22. The method of claim 21, where the remote navigation system is a magnetic navigation system.

23. The method of claim 21, where the remote navigation system is a mechanically actuated navigation system.

24. The method of claim 21, where the remote navigation system is actuated by electrostrictive means.

25. The method of claim 22, where the actuation includes a rotation of an externally applied magnetic field generated by the magnetic navigation system.

26. The method of claim 22, where the user input device is a keyboard.

27. The method of claim 22, wherein the amount of magnetic field rotation is a fixed step size.

28. The method of claim 22 wherein the amount of magnetic field rotation depends on the magnitude of movement of the user input device.

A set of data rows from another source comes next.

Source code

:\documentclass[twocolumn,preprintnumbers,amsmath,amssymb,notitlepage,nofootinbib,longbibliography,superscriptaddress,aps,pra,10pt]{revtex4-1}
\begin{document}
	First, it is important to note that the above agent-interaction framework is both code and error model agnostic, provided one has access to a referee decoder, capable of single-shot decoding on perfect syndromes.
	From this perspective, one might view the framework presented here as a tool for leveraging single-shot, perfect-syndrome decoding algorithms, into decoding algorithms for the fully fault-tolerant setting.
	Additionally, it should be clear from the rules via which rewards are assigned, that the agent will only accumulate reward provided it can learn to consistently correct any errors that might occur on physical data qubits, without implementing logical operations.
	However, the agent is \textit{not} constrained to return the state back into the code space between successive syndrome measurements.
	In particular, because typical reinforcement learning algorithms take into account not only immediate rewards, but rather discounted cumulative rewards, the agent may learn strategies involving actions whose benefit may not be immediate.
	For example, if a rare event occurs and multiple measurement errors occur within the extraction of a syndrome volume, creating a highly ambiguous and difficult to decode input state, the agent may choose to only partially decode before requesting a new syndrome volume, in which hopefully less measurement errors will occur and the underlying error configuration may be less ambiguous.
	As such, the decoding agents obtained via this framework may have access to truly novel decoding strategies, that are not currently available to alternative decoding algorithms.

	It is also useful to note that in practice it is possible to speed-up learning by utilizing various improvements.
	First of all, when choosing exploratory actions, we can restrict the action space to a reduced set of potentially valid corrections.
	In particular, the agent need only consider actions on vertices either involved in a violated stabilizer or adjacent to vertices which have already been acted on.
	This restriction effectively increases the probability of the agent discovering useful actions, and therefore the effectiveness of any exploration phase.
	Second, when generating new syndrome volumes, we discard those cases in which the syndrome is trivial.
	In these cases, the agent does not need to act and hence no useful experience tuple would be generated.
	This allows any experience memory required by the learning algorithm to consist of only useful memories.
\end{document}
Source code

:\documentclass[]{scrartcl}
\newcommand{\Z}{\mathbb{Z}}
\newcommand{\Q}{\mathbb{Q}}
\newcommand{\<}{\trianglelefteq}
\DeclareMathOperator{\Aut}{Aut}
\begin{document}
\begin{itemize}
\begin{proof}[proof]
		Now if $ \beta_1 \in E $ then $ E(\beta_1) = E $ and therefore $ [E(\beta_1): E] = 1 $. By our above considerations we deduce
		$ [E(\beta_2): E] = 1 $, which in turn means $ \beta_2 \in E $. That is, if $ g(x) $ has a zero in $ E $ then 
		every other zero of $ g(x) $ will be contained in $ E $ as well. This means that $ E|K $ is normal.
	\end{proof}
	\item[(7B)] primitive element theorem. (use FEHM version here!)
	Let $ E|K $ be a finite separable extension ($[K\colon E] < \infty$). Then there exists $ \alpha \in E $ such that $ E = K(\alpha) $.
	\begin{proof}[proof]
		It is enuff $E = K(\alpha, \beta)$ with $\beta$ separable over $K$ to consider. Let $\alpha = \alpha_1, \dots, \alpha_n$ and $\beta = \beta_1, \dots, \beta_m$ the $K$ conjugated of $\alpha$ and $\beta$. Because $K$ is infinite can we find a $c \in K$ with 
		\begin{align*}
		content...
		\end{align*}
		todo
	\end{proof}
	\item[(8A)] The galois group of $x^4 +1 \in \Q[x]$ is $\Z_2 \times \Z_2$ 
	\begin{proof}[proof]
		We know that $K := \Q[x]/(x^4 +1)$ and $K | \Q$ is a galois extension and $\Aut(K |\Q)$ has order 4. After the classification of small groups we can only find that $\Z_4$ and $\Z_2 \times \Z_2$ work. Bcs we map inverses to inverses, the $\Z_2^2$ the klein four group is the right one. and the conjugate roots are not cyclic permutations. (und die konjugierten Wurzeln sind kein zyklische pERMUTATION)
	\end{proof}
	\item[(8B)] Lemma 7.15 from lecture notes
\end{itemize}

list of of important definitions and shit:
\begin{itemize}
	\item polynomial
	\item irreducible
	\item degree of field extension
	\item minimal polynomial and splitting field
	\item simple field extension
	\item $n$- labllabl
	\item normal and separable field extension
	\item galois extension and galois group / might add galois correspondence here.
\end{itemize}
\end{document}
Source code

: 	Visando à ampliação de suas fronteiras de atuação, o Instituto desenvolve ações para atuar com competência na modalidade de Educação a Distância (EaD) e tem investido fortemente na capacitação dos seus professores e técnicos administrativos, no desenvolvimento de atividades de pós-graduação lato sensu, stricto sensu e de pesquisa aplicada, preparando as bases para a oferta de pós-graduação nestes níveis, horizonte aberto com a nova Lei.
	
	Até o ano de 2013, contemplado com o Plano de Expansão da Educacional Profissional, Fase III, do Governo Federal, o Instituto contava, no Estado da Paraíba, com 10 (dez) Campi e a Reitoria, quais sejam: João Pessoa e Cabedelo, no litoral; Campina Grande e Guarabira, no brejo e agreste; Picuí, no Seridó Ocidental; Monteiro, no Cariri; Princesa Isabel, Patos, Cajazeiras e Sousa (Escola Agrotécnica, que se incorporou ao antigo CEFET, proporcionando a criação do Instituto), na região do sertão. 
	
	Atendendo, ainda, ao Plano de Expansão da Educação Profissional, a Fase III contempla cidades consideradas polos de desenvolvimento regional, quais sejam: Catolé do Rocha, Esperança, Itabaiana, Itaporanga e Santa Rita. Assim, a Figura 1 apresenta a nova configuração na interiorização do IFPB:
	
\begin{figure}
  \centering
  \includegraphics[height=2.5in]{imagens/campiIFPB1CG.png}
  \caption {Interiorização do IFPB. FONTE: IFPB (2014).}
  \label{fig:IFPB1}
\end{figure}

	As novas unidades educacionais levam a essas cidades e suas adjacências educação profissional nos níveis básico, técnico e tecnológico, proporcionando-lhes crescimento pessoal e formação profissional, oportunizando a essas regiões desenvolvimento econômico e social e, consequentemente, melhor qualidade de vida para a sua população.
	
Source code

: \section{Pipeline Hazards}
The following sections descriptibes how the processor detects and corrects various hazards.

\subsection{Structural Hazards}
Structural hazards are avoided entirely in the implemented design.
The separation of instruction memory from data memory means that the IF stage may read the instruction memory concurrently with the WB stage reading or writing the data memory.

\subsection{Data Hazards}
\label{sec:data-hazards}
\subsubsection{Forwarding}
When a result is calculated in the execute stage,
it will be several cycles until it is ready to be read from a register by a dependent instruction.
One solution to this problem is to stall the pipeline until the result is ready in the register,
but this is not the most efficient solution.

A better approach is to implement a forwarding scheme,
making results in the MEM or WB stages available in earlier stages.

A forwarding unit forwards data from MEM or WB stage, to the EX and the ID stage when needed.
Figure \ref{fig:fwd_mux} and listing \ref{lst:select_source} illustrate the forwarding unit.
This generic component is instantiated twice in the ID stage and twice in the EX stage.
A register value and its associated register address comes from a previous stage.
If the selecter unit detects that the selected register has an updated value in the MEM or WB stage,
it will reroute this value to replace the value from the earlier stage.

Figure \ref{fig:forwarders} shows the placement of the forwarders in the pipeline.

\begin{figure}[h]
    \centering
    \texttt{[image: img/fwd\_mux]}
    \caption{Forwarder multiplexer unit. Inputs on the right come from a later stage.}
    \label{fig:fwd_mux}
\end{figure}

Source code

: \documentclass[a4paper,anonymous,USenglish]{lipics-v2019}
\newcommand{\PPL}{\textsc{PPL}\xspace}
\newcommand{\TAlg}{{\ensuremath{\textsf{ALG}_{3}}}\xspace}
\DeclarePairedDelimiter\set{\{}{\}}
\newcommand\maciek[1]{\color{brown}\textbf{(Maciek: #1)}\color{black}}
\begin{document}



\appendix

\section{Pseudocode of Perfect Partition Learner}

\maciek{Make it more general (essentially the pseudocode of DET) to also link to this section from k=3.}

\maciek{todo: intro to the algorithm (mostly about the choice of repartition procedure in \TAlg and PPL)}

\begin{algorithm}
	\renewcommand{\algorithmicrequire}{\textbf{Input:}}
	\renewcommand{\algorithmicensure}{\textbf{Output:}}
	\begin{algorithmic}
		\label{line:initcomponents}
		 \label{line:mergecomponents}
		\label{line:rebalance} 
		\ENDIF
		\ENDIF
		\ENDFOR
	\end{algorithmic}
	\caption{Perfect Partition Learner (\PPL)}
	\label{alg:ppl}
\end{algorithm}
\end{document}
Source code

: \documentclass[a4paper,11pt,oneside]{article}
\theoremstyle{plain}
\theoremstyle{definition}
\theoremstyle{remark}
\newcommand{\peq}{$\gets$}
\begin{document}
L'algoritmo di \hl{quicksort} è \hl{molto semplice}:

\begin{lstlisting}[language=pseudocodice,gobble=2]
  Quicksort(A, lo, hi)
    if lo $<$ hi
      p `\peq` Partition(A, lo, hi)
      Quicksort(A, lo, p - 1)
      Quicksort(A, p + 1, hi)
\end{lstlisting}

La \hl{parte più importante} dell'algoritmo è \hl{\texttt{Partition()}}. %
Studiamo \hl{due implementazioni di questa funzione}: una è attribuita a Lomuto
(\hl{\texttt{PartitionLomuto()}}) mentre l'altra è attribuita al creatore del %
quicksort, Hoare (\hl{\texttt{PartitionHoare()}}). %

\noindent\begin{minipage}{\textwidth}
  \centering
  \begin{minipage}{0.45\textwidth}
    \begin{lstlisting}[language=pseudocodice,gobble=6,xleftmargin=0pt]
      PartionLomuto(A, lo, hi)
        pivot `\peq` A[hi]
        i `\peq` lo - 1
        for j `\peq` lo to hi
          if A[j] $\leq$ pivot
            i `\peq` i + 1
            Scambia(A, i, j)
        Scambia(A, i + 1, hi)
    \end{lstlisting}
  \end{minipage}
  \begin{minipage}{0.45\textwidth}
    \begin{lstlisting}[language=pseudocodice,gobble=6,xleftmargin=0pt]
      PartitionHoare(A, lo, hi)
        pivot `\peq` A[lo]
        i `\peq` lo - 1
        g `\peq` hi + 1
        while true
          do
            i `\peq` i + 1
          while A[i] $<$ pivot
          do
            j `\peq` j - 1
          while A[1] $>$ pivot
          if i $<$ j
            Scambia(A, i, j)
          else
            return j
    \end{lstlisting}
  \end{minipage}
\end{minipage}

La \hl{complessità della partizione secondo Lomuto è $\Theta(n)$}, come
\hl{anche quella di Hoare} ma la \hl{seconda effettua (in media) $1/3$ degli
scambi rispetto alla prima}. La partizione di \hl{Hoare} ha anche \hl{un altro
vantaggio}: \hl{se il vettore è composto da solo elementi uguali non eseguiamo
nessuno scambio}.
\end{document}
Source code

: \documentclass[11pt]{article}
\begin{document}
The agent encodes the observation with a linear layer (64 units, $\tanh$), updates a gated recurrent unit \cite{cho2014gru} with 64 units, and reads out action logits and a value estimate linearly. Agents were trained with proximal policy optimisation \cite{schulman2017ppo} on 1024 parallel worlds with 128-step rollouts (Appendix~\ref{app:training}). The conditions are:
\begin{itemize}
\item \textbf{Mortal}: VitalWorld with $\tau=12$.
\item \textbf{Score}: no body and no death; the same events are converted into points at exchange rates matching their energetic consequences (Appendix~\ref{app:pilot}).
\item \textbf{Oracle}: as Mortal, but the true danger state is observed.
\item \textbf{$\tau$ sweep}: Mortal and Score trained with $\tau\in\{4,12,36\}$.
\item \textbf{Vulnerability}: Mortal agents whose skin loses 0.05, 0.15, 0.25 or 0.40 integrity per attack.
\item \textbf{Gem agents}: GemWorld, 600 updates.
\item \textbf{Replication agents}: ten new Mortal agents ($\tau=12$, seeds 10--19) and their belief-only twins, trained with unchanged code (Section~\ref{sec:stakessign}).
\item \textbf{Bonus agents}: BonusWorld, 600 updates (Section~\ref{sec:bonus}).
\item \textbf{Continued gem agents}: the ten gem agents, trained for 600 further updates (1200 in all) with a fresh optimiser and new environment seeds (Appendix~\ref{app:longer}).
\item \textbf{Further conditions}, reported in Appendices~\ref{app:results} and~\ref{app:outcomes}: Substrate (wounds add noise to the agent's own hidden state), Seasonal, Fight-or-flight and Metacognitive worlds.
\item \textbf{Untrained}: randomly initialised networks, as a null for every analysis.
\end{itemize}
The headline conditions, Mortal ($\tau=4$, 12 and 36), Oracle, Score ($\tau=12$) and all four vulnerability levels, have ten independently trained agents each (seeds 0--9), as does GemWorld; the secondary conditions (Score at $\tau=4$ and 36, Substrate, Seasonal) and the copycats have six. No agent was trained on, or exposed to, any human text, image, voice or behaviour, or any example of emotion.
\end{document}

29. A method for controlling a remote surgical navigation system to adjustably move a medical device relative to an object being displayed in an image on a display device, the method comprising:

using a user-input device to select a point at or near the tip of a medical device depicted in an image on a two-dimensional display;

moving the user-input device in a desired adjustment direction relative to the point on the displayed image selected by the user;

determining a surface normal at a location corresponding to the point selected by the user;

determining a two-dimensional vector m corresponding to the direction and length of the movement of the user-input device;

determining a three-dimensional vector p in the tangent plane perpendicular to the surface normal, whose two-dimensional projection onto the two-dimensional displayed image yields the two-dimensional vector m; and

determining a rotation of the device tip in the plane formed by a vector t representing the device tip's initial orientation and the three-dimensional vector p, which rotation corresponds to the desired adjustment movement.

30. The method of claim 29 further comprising the step of displaying on the displayed image a line having a first endpoint corresponding to the user-selected point, and a direction and length corresponding to the length of movement of the user-input device in the desired adjustment direction.

31. The method of claim 30 further comprising applying a rotation matrix for transposing the two-dimensional vector m, representing the length and direction of the line displayed on the two-dimensional display, to a three-dimensional vector with respect to a known three-dimensional coordinate system relative to the object that is being display.